[Collected data]
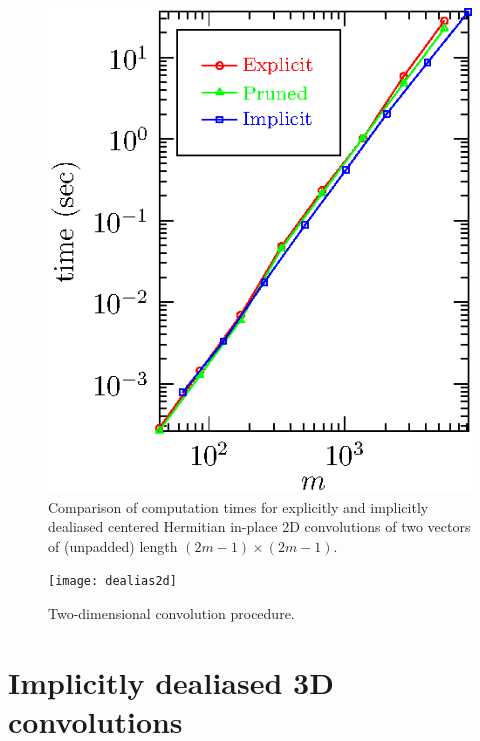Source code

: \documentclass[final]{siamltex}
\begin{document}
\begin{figure}[htbp]
\begin{center}
\begin{minipage}{0.49\linewidth}
\begin{center}
\label{timing2c}
\end{center}
\end{minipage}
%
\begin{minipage}{0.49\linewidth}
\begin{center}
\includegraphics{timing2r}
\caption{Comparison of computation times for explicitly and implicitly
dealiased centered Hermitian in-place 2D convolutions of two vectors of
(unpadded) length $(2m-1)\times (2m-1)$.}
\label{timing2r}
\end{center}
\end{minipage}
\end{center}
\end{figure}

\begin{figure}[htbp]
  \begin{center}
    \texttt{[image: dealias2d]}
    \caption{Two-dimensional convolution procedure.}
    \label{dealias2d}
  \end{center}
\end{figure}

\section{Implicitly dealiased 3D convolutions}\label{3d}
\end{document}
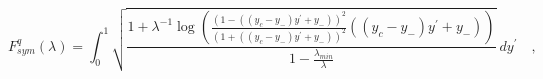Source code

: \begin{equation}
F^q_{sym}(\lambda)=\int^{1}_{0}\sqrt{\frac{1+\lambda^{-1}
\log\left(\frac{(1-((y_c-y_-)y^\prime+y_-))^2}{(1+((y_c-y_-)y^\prime+y_-))^2}((y_c-y_-)y^\prime+y_-)\right)}{1-\frac{\lambda_{min}}{\lambda}}}~dy^\prime\quad,
\end{equation}

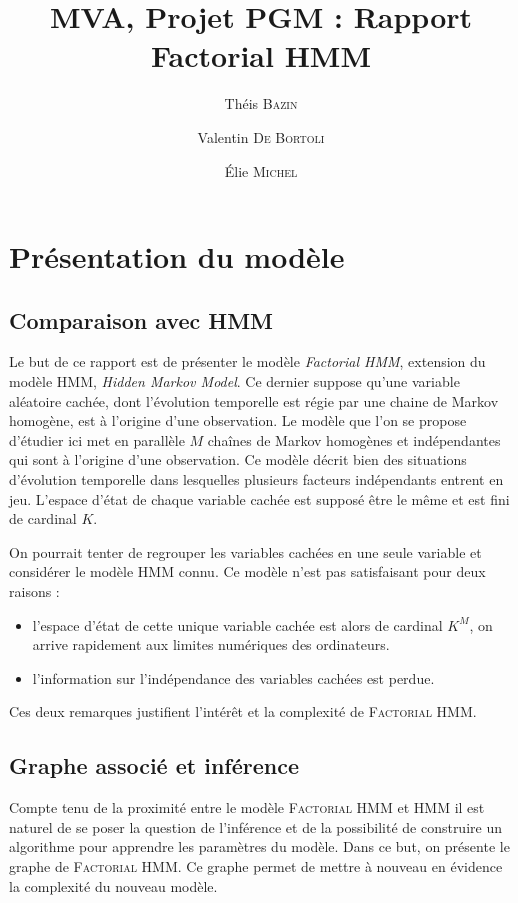 \documentclass[10pt,a4paper]{article}
\title{MVA, Projet PGM : Rapport\\
  Factorial HMM}
\author{Théis \textsc{Bazin} \and Valentin \textsc{De Bortoli} \and Élie 
\textsc{Michel}}
\newcommand{\hmm}{\textsc{HMM}}
\newcommand{\fhmm}{\textsc{Factorial HMM}}
\begin{document}
\maketitle

\section{Présentation du modèle}
\subsection{Comparaison avec HMM}
Le but de ce rapport est de présenter le modèle \emph{Factorial HMM}, extension 
du modèle \hmm, \emph{Hidden Markov Model}. Ce dernier suppose qu'une variable 
aléatoire cachée, dont l'évolution temporelle est régie par une chaine de 
Markov homogène, est à l'origine d'une observation. Le modèle que l'on se 
propose d'étudier ici met en parallèle $M$ chaînes de Markov homogènes et 
indépendantes qui sont à l'origine d'une observation. Ce modèle décrit bien
des situations d'évolution temporelle dans lesquelles plusieurs facteurs 
indépendants entrent en jeu.
L'espace d'état de chaque variable cachée est  supposé être le même et est fini
de cardinal $K$.

On pourrait tenter de regrouper les variables cachées en une seule variable et
considérer le modèle  \hmm{} connu.
Ce modèle n'est pas satisfaisant pour deux raisons :

\begin{itemize}
  \item l'espace d'état de cette unique variable cachée est alors de cardinal 
    $K^M$, on arrive rapidement aux limites numériques des ordinateurs.
  \item l'information sur l'indépendance des variables cachées est perdue.
\end{itemize}

Ces deux remarques justifient l'intérêt et la complexité de \fhmm.

\subsection{Graphe associé et inférence} 
Compte tenu de la proximité entre le modèle \fhmm{} et \hmm{} il est naturel de 
se poser la question de l'inférence et de la possibilité de construire un
algorithme pour apprendre les paramètres du modèle.
Dans ce but, on présente le graphe de \fhmm.
Ce graphe permet de mettre à nouveau en évidence la complexité du nouveau 
modèle.
\end{document}
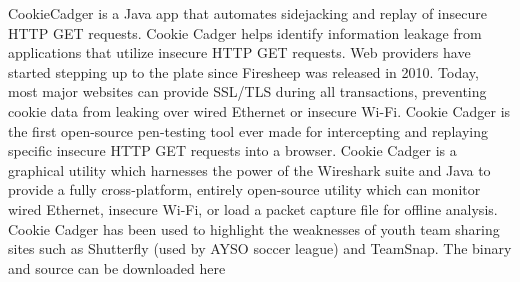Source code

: CookieCadger is a Java app that automates sidejacking and replay of insecure HTTP GET requests. Cookie Cadger helps identify information leakage from applications that utilize insecure HTTP GET requests. Web providers have started stepping up to the plate since Firesheep was released in 2010. Today, most major websites can provide SSL/TLS during all transactions, preventing cookie data from leaking over wired Ethernet or insecure Wi-Fi. Cookie Cadger is the first open-source pen-testing tool ever made for intercepting and replaying specific insecure HTTP GET requests into a browser. Cookie Cadger is a graphical utility which harnesses the power of the Wireshark suite and Java to provide a fully cross-platform, entirely open-source utility which can monitor wired Ethernet, insecure Wi-Fi, or load a packet capture file for offline analysis. Cookie Cadger has been used to highlight the weaknesses of youth team sharing sites such as Shutterfly (used by AYSO soccer league) and TeamSnap. The binary and source can be downloaded here




\clearpage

### WHAT IS BEING ASKED:
Each record has to be set down verbatim, and the pictures must not appear in the copy.

### ANSWER TO THE EXERCISE:
Source code

: \documentclass[final]{siamltex}
\begin{document}
\begin{figure}[htbp]
\begin{center}
\begin{minipage}{0.49\linewidth}
\begin{center}
\label{timing2c}
\end{center}
\end{minipage}
%
\begin{minipage}{0.49\linewidth}
\begin{center}
\includegraphics{timing2r}
\caption{Comparison of computation times for explicitly and implicitly
dealiased centered Hermitian in-place 2D convolutions of two vectors of
(unpadded) length $(2m-1)\times (2m-1)$.}
\label{timing2r}
\end{center}
\end{minipage}
\end{center}
\end{figure}

\begin{figure}[htbp]
  \begin{center}
    \texttt{[image: dealias2d]}
    \caption{Two-dimensional convolution procedure.}
    \label{dealias2d}
  \end{center}
\end{figure}

\section{Implicitly dealiased 3D convolutions}\label{3d}
\end{document}
Source code

: \begin{equation}
F^q_{sym}(\lambda)=\int^{1}_{0}\sqrt{\frac{1+\lambda^{-1}
\log\left(\frac{(1-((y_c-y_-)y^\prime+y_-))^2}{(1+((y_c-y_-)y^\prime+y_-))^2}((y_c-y_-)y^\prime+y_-)\right)}{1-\frac{\lambda_{min}}{\lambda}}}~dy^\prime\quad,
\end{equation}

 \documentclass[10pt,a4paper]{article}
\title{MVA, Projet PGM : Rapport\\
  Factorial HMM}
\author{Théis \textsc{Bazin} \and Valentin \textsc{De Bortoli} \and Élie 
\textsc{Michel}}
\newcommand{\hmm}{\textsc{HMM}}
\newcommand{\fhmm}{\textsc{Factorial HMM}}
\begin{document}
\maketitle

\section{Présentation du modèle}
\subsection{Comparaison avec HMM}
Le but de ce rapport est de présenter le modèle \emph{Factorial HMM}, extension 
du modèle \hmm, \emph{Hidden Markov Model}. Ce dernier suppose qu'une variable 
aléatoire cachée, dont l'évolution temporelle est régie par une chaine de 
Markov homogène, est à l'origine d'une observation. Le modèle que l'on se 
propose d'étudier ici met en parallèle $M$ chaînes de Markov homogènes et 
indépendantes qui sont à l'origine d'une observation. Ce modèle décrit bien
des situations d'évolution temporelle dans lesquelles plusieurs facteurs 
indépendants entrent en jeu.
L'espace d'état de chaque variable cachée est  supposé être le même et est fini
de cardinal $K$.

On pourrait tenter de regrouper les variables cachées en une seule variable et
considérer le modèle  \hmm{} connu.
Ce modèle n'est pas satisfaisant pour deux raisons :

\begin{itemize}
  \item l'espace d'état de cette unique variable cachée est alors de cardinal 
    $K^M$, on arrive rapidement aux limites numériques des ordinateurs.
  \item l'information sur l'indépendance des variables cachées est perdue.
\end{itemize}

Ces deux remarques justifient l'intérêt et la complexité de \fhmm.

\subsection{Graphe associé et inférence} 
Compte tenu de la proximité entre le modèle \fhmm{} et \hmm{} il est naturel de 
se poser la question de l'inférence et de la possibilité de construire un
algorithme pour apprendre les paramètres du modèle.
Dans ce but, on présente le graphe de \fhmm.
Ce graphe permet de mettre à nouveau en évidence la complexité du nouveau 
modèle.
\end{document}
Source code

: CookieCadger is a Java app that automates sidejacking and replay of insecure HTTP GET requests. Cookie Cadger helps identify information leakage from applications that utilize insecure HTTP GET requests. Web providers have started stepping up to the plate since Firesheep was released in 2010. Today, most major websites can provide SSL/TLS during all transactions, preventing cookie data from leaking over wired Ethernet or insecure Wi-Fi. Cookie Cadger is the first open-source pen-testing tool ever made for intercepting and replaying specific insecure HTTP GET requests into a browser. Cookie Cadger is a graphical utility which harnesses the power of the Wireshark suite and Java to provide a fully cross-platform, entirely open-source utility which can monitor wired Ethernet, insecure Wi-Fi, or load a packet capture file for offline analysis. Cookie Cadger has been used to highlight the weaknesses of youth team sharing sites such as Shutterfly (used by AYSO soccer league) and TeamSnap. The binary and source can be downloaded here




\clearpage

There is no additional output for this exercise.